Let $(\lambda_{mn})_{(m,\:n)\in\mathbb N^2}\subseteq[0,\infty)$ with $$\lambda_{mn}^2\le\mu_m\mu_n\;\;\;\text{for all }(m,n)\in\mathbb N^2\tag1$$ for some $(\mu_n)_{n\in\mathbb N}\subseteq[0,\infty)$ such that $\sum_{n\in\mathbb N}\mu_n$ exists in $\mathbb R$. Let $(e_n)_{n\in\mathbb N}$ be an orthonormal basis of a separable $\mathbb R$-Hilbert space $H$ and $$e_m\otimes e_n:=\langle\;\cdot\;,e_m\rangle_He_n\;\;\;\text{for }(m,n)\in\mathbb N^2\;.$$ Let $\mathfrak L_1(H)$ denote the space of nuclear operators on $H$.
How can we show that $$A:=\sum_{(m,\:n)\in\mathbb N^2}\lambda_{mn}e_m\otimes e_n$$ exists in $\mathfrak L_1(H)$?
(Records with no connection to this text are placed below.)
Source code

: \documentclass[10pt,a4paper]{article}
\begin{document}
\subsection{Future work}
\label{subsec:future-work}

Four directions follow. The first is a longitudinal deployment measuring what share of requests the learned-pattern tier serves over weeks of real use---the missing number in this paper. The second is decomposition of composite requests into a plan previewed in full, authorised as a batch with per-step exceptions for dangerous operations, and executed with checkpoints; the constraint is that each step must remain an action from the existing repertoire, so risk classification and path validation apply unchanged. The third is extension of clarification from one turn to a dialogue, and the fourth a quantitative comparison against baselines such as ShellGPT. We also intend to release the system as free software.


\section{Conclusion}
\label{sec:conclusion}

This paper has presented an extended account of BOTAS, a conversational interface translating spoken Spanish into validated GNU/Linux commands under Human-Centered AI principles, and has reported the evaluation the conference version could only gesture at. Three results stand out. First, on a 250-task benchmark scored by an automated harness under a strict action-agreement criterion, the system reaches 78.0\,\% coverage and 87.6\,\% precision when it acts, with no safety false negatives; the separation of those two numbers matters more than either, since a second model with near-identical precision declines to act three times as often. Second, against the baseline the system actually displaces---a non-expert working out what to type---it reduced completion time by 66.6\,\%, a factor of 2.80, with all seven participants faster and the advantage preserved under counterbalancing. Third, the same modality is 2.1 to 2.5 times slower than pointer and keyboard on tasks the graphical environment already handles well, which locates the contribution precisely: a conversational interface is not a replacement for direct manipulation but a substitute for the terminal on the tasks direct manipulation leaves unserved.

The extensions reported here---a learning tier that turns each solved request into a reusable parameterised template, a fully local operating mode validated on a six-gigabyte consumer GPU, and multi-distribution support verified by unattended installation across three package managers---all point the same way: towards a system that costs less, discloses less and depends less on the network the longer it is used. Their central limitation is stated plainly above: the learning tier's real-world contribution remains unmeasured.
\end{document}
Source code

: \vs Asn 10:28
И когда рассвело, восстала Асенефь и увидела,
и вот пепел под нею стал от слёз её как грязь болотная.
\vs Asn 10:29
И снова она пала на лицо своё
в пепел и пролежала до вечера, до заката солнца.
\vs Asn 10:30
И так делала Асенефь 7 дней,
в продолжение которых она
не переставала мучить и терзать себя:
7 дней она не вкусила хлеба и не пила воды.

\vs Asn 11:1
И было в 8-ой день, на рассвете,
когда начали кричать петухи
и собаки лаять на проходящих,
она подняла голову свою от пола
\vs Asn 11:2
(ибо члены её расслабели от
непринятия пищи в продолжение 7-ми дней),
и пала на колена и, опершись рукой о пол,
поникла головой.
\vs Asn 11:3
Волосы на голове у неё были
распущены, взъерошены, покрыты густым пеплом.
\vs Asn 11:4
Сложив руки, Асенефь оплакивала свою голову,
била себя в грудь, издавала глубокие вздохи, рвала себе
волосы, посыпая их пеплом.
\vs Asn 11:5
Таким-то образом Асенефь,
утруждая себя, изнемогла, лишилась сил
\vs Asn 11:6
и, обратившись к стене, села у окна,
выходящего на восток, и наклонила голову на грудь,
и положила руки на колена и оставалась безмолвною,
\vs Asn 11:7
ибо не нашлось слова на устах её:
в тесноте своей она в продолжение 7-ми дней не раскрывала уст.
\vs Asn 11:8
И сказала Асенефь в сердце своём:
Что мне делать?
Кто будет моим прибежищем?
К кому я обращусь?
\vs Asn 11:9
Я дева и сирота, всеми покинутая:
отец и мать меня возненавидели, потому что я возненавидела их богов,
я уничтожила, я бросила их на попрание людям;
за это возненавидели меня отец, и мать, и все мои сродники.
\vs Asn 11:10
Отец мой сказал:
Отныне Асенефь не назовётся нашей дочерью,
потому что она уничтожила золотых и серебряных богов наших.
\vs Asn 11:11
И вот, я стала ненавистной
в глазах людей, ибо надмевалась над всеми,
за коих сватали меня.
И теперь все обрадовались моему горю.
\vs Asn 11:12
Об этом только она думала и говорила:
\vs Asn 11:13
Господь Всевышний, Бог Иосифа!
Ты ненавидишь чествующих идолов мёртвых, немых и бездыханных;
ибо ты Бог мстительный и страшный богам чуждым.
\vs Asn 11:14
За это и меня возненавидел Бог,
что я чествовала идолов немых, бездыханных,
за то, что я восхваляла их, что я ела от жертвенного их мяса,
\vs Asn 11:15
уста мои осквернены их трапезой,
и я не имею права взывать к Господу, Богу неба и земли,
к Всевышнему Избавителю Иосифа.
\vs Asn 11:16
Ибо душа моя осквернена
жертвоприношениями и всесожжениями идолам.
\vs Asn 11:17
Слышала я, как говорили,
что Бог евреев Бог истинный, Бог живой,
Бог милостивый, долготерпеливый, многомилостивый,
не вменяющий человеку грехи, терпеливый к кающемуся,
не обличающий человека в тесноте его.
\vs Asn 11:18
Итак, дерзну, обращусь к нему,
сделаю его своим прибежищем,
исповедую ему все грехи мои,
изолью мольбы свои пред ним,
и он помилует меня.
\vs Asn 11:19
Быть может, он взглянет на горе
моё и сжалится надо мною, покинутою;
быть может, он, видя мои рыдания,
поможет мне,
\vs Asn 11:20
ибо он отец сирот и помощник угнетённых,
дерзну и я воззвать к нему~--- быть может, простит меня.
I've tried the following: Let $\operatorname{HS}(H)$ denote the space of Hilbert-Schmidt operators on $H$. Note that $(e_m\otimes e_n)_{(m,\:n)\in\mathbb N^2}$ is an orthonormal basis of $\operatorname{HS}(H)$ and hence $A$ exists in $\operatorname{HS}(H)$ if and only if $\sum_{(m,\:n)\in\mathbb N^2}\left\|\lambda_{mn}e_m\otimes e_n\right\|_{\operatorname{HS}(H)}^2$ exists in $\mathbb R$. Now, \begin{equation}\begin{split}\sum_{(m,\:n)\in\mathbb N^2}\left\|\lambda_{mn}e_m\otimes e_n\right\|_{\operatorname{HS}(H)}^2&=\sum_{(m,\:n)\in\mathbb N^2}\lambda_{mn}^2\underbrace{\left\|e_m\otimes e_n\right\|_{\operatorname{HS}(H)}^2}_{=\:1}\\&\le\sum_{(m,\:n)\in\mathbb N^2}\mu_m\mu_n\\&=\left(\sum_{m\in\mathbb N}\mu_m\right)\sum_{n\in\mathbb N}\mu_n\end{split}\tag2\end{equation} and hence $A$ exists in $\operatorname{HS}(H)\supseteq\mathfrak L_1(H)$. However, I've no idea how I can show that $A$ even exists in $\mathfrak L_1(H)$.